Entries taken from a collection
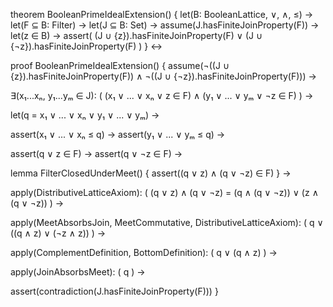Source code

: theorem BooleanPrimeIdealExtension() {
  let(B: BooleanLattice, ∨, ∧, ≤) →
  let(F ⊆ B: Filter) →
  let(J ⊆ B: Set) →
  assume(J.hasFiniteJoinProperty(F)) →
  let(z ∈ B) →
  assert(
    (J ∪ {z}).hasFiniteJoinProperty(F) ∨ 
    (J ∪ {¬z}).hasFiniteJoinProperty(F)
  )
} ↔

proof BooleanPrimeIdealExtension() {
  assume(¬((J ∪ {z}).hasFiniteJoinProperty(F)) ∧ 
         ¬((J ∪ {¬z}).hasFiniteJoinProperty(F))) →
  
  ∃(x₁...xₙ, y₁...yₘ ∈ J): (
    (x₁ ∨ ... ∨ xₙ ∨ z ∈ F) ∧
    (y₁ ∨ ... ∨ yₘ ∨ ¬z ∈ F)
  ) →
  
  let(q = x₁ ∨ ... ∨ xₙ ∨ y₁ ∨ ... ∨ yₘ) →
  
  assert(x₁ ∨ ... ∨ xₙ ≤ q) →
  assert(y₁ ∨ ... ∨ yₘ ≤ q) →
  
  assert(q ∨ z ∈ F) →
  assert(q ∨ ¬z ∈ F) →
  
  lemma FilterClosedUnderMeet() {
    assert((q ∨ z) ∧ (q ∨ ¬z) ∈ F)
  } →
  
  apply(DistributiveLatticeAxiom): (
    (q ∨ z) ∧ (q ∨ ¬z) = 
    (q ∧ (q ∨ ¬z)) ∨ (z ∧ (q ∨ ¬z))
  ) →
  
  apply(MeetAbsorbsJoin, MeetCommutative, DistributiveLatticeAxiom): (
    q ∨ ((q ∧ z) ∨ (¬z ∧ z))
  ) →
  
  apply(ComplementDefinition, BottomDefinition): (
    q ∨ (q ∧ z)
  ) →
  
  apply(JoinAbsorbsMeet): (
    q
  ) →
  
  assert(contradiction(J.hasFiniteJoinProperty(F)))
}
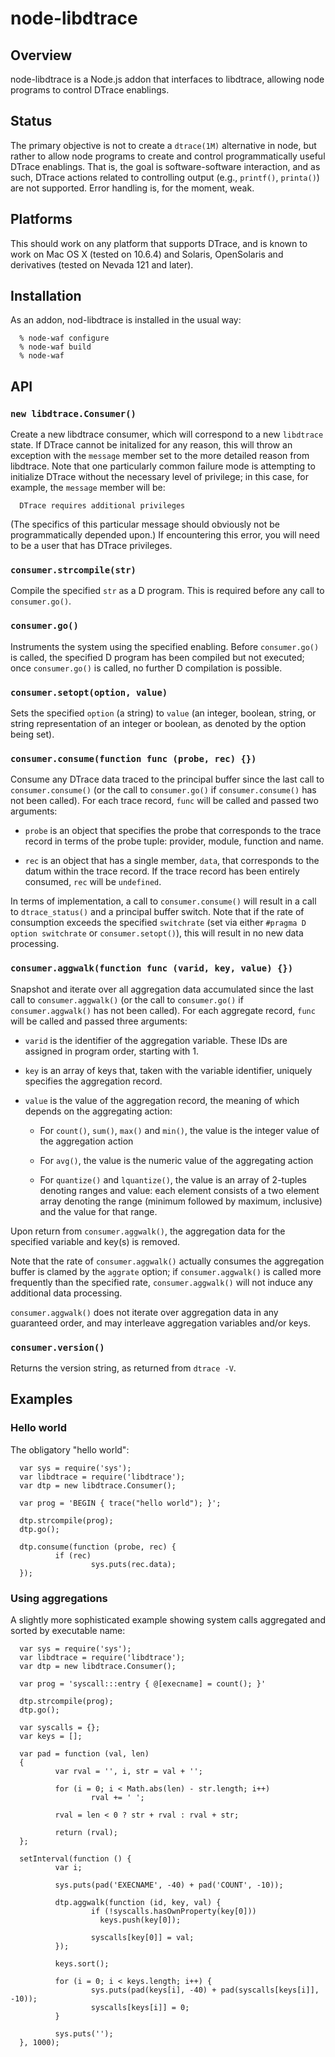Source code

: 
node-libdtrace
==============

Overview
--------

node-libdtrace is a Node.js addon that interfaces to libdtrace, allowing
node programs to control DTrace enablings.

Status
------

The primary objective is not to create a `dtrace(1M)` alternative in node, but
rather to allow node programs to create and control programmatically useful
DTrace enablings.  That is, the goal is software-software interaction, and as
such, DTrace actions related to controlling output (e.g., `printf()`,
`printa()`) are not supported.  Error handling is, for the moment, weak.

Platforms
---------

This should work on any platform that supports DTrace, and is known to work on
Mac OS X (tested on 10.6.4) and Solaris, OpenSolaris and derivatives (tested on
Nevada 121 and later).

Installation
------------

As an addon, nod-libdtrace is installed in the usual way:

      % node-waf configure
      % node-waf build
      % node-waf

API
---

### `new libdtrace.Consumer()`

Create a new libdtrace consumer, which will correspond to a new `libdtrace`
state.  If DTrace cannot be initalized for any reason, this will throw an
exception with the `message` member set to the more detailed reason from
libdtrace.  Note that one particularly common failure mode is attempting to
initialize DTrace without the necessary level of privilege; in this case, for
example, the `message` member will be:

      DTrace requires additional privileges

(The specifics of this particular message should obviously not be 
programmatically depended upon.)  If encountering this error, you will
need to be a user that has DTrace privileges.

### `consumer.strcompile(str)`

Compile the specified `str` as a D program.  This is required before
any call to `consumer.go()`.

### `consumer.go()`

Instruments the system using the specified enabling.  Before `consumer.go()`
is called, the specified D program has been compiled but not executed; once
`consumer.go()` is called, no further D compilation is possible.

### `consumer.setopt(option, value)`

Sets the specified `option` (a string) to `value` (an integer, boolean,
string, or string representation of an integer or boolean, as denoted by
the option being set).

### `consumer.consume(function func (probe, rec) {})`

Consume any DTrace data traced to the principal buffer since the last call to
`consumer.consume()` (or the call to `consumer.go()` if `consumer.consume()`
has not been called).  For each trace record, `func` will be called and
passed two arguments:

* `probe` is an object that specifies the probe that corresponds to the
   trace record in terms of the probe tuple: provider, module, function
   and name.

* `rec` is an object that has a single member, `data`, that corresponds to
   the datum within the trace record.  If the trace record has been entirely
   consumed, `rec` will be `undefined`.

In terms of implementation, a call to `consumer.consume()` will result in a
call to `dtrace_status()` and a principal buffer switch.  Note that if the
rate of consumption exceeds the specified `switchrate` (set via either
`#pragma D option switchrate` or `consumer.setopt()`), this will result in no
new data processing.

### `consumer.aggwalk(function func (varid, key, value) {})`

Snapshot and iterate over all aggregation data accumulated since the
last call to `consumer.aggwalk()` (or the call to `consumer.go()` if
`consumer.aggwalk()` has not been called).  For each aggregate record,
`func` will be called and passed three arguments:

* `varid` is the identifier of the aggregation variable.  These IDs are
  assigned in program order, starting with 1.

* `key` is an array of keys that, taken with the variable identifier,
  uniquely specifies the aggregation record.

* `value` is the value of the aggregation record, the meaning of which
  depends on the aggregating action:

  * For `count()`, `sum()`, `max()` and `min()`, the value is the
    integer value of the aggregation action

  * For `avg()`, the value is the numeric value of the aggregating action

  * For `quantize()` and `lquantize()`, the value is an array of 2-tuples
    denoting ranges and value:  each element consists of a two element array
    denoting the range (minimum followed by maximum, inclusive) and the
    value for that range.  

Upon return from `consumer.aggwalk()`, the aggregation data for the specified
variable and key(s) is removed.

Note that the rate of `consumer.aggwalk()` actually consumes the aggregation
buffer is clamed by the `aggrate` option; if `consumer.aggwalk()` is called
more frequently than the specified rate, `consumer.aggwalk()` will not
induce any additional data processing.

`consumer.aggwalk()` does not iterate over aggregation data in any guaranteed
order, and may interleave aggregation variables and/or keys.

### `consumer.version()`

Returns the version string, as returned from `dtrace -V`.

Examples
--------

### Hello world

The obligatory "hello world":

      var sys = require('sys');
      var libdtrace = require('libdtrace');
      var dtp = new libdtrace.Consumer();
        
      var prog = 'BEGIN { trace("hello world"); }';
        
      dtp.strcompile(prog);
      dtp.go();
        
      dtp.consume(function (probe, rec) {
              if (rec)
                      sys.puts(rec.data);
      });

### Using aggregations

A slightly more sophisticated example showing system calls aggregated and
sorted by executable name:

      var sys = require('sys');
      var libdtrace = require('libdtrace');
      var dtp = new libdtrace.Consumer();
      
      var prog = 'syscall:::entry { @[execname] = count(); }'
      
      dtp.strcompile(prog);
      dtp.go();
      
      var syscalls = {};
      var keys = [];
      
      var pad = function (val, len)
      {
              var rval = '', i, str = val + '';
      
              for (i = 0; i < Math.abs(len) - str.length; i++)
                      rval += ' ';
      
              rval = len < 0 ? str + rval : rval + str;
      
              return (rval);
      };
      
      setInterval(function () {
              var i;
      
              sys.puts(pad('EXECNAME', -40) + pad('COUNT', -10));
      
              dtp.aggwalk(function (id, key, val) {
                      if (!syscalls.hasOwnProperty(key[0]))
                      	keys.push(key[0]);
      
                      syscalls[key[0]] = val;
              });
      
              keys.sort();
      
              for (i = 0; i < keys.length; i++) {
                      sys.puts(pad(keys[i], -40) + pad(syscalls[keys[i]], -10));
                      syscalls[keys[i]] = 0;
              }
      
              sys.puts('');
      }, 1000);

*GOAL OF THE EXERCISE*
Go to the line with "var pad = function (val, len)" in the entries above and repeat every line from there through the line with "return (rval);", exactly and with no other text.

*SOLUTION TO THIS TASK*
      var pad = function (val, len)
      {
              var rval = '', i, str = val + '';
      
              for (i = 0; i < Math.abs(len) - str.length; i++)
                      rval += ' ';
      
              rval = len < 0 ? str + rval : rval + str;
      
              return (rval);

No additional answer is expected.